**Task item:**
In the data below, how many lines include the string "usage"? Give only the number.

Dataset entries

··········

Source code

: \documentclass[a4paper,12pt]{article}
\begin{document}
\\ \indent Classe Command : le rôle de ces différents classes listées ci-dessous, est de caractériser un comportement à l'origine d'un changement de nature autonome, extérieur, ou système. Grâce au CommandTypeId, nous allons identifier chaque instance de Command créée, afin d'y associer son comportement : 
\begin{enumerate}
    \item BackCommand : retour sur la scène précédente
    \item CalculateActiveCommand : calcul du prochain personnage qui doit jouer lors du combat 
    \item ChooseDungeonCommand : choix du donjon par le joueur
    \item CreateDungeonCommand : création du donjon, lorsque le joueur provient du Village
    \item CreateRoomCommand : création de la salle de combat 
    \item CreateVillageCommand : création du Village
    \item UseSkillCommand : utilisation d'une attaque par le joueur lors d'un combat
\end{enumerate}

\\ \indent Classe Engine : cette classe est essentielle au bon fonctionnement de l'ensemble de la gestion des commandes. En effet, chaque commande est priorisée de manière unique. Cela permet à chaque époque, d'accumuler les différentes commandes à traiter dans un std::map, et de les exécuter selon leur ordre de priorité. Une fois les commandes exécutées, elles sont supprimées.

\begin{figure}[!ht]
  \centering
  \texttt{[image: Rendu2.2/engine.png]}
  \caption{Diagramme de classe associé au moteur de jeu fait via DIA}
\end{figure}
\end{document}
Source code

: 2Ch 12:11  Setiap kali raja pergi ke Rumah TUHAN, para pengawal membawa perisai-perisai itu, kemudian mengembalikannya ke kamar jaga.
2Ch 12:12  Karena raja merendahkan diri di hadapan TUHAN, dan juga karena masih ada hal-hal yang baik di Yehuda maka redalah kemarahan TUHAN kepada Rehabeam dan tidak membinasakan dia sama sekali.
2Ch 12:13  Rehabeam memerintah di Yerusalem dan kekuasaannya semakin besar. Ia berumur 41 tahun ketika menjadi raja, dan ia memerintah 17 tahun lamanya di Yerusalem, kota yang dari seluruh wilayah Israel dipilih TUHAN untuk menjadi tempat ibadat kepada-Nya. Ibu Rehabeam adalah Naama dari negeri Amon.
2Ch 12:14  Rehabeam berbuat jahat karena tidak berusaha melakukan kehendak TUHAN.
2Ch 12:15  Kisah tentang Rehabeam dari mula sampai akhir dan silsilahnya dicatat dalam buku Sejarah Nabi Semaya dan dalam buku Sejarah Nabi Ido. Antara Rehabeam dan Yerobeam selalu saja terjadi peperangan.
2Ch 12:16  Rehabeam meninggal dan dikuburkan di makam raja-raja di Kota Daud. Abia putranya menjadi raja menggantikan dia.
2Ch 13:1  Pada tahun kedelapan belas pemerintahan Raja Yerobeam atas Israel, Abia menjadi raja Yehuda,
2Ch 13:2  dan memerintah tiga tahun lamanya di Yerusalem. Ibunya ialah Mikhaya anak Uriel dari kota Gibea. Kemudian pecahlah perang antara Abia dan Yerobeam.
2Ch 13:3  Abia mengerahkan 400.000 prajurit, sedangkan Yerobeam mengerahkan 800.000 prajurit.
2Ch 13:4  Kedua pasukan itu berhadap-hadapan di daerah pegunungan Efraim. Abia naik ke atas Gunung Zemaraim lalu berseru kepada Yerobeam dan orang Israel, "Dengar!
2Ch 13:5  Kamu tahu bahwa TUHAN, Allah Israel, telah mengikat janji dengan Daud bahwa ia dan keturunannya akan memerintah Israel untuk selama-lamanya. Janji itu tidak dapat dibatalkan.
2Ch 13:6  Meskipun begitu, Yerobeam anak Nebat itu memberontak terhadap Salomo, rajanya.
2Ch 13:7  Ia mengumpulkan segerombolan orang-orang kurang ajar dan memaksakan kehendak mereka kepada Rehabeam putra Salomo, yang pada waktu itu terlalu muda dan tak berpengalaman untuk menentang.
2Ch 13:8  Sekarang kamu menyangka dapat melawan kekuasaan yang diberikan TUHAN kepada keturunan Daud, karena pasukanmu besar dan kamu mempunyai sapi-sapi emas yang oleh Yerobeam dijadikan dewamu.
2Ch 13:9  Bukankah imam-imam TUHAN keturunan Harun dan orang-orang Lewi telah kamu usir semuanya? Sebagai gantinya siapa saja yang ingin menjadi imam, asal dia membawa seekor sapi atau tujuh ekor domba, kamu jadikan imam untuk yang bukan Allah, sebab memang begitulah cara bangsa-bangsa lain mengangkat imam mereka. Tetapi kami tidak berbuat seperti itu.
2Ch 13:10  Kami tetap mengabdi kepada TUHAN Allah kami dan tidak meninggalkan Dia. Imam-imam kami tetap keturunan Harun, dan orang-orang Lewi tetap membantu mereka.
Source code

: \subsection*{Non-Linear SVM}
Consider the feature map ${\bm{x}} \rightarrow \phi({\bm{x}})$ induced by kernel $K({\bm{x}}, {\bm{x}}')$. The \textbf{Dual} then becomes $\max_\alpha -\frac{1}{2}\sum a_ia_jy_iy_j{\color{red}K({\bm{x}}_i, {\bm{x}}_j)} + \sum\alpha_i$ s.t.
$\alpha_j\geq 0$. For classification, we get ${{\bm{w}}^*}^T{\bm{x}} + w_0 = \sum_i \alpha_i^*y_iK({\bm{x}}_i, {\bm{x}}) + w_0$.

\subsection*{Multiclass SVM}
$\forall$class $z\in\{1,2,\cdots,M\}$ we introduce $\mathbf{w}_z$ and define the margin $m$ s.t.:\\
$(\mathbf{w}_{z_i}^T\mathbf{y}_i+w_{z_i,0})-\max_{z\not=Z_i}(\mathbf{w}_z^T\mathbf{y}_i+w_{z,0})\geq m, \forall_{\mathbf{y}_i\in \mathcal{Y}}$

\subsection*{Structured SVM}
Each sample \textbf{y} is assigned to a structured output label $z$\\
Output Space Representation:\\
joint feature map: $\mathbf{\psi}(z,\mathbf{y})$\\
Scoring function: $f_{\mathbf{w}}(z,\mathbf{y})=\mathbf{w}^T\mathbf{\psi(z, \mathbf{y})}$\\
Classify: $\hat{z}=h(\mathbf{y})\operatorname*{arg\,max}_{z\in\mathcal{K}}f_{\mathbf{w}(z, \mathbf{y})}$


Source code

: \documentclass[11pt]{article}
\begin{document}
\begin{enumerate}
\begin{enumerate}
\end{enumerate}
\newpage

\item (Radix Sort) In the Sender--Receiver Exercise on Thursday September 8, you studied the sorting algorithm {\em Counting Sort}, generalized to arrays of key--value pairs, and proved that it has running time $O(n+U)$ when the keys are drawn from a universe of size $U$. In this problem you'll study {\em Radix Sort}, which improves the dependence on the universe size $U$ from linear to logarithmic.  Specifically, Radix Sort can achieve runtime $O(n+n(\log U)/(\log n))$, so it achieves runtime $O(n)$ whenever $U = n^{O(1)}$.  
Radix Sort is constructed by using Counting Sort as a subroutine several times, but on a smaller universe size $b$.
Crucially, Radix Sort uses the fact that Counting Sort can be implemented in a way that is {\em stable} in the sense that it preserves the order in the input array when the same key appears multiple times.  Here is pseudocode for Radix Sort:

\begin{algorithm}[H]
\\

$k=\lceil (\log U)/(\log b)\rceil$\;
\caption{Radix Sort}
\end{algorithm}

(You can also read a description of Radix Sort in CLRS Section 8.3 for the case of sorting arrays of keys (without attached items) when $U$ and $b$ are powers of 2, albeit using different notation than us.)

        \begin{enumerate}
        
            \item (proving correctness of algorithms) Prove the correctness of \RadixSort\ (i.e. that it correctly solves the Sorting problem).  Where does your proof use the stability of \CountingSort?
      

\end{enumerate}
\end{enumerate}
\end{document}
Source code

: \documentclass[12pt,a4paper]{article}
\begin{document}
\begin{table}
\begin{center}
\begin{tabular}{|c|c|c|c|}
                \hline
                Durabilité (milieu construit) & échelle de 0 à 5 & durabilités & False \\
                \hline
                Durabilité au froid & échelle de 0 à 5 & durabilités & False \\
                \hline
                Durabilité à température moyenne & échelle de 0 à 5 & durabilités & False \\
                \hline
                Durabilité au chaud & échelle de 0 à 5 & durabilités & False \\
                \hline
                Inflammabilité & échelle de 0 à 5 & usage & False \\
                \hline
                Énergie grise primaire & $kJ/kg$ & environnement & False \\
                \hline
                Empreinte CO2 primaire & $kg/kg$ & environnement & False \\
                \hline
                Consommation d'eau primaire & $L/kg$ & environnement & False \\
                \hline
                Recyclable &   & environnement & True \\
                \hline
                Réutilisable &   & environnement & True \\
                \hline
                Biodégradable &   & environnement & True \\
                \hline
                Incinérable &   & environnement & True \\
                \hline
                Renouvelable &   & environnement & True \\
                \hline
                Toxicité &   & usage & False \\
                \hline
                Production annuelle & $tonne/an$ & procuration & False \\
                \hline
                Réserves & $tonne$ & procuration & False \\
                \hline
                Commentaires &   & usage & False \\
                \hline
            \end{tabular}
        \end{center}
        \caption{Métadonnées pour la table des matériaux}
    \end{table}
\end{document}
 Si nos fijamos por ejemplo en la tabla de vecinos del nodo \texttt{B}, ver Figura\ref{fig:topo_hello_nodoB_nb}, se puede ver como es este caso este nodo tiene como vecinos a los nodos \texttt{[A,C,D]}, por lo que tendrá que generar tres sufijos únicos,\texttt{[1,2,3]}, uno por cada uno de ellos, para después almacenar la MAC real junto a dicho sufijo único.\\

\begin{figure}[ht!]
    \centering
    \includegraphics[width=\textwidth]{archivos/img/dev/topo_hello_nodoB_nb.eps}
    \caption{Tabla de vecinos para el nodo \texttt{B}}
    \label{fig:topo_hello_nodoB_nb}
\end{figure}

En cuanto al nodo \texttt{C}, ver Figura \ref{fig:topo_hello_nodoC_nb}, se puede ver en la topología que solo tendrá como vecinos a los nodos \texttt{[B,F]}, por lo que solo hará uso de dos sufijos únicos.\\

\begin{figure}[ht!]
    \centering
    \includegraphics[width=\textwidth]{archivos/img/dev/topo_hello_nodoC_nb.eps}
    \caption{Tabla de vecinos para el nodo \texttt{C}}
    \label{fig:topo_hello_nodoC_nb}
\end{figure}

··········

**Result of this exercise:**
3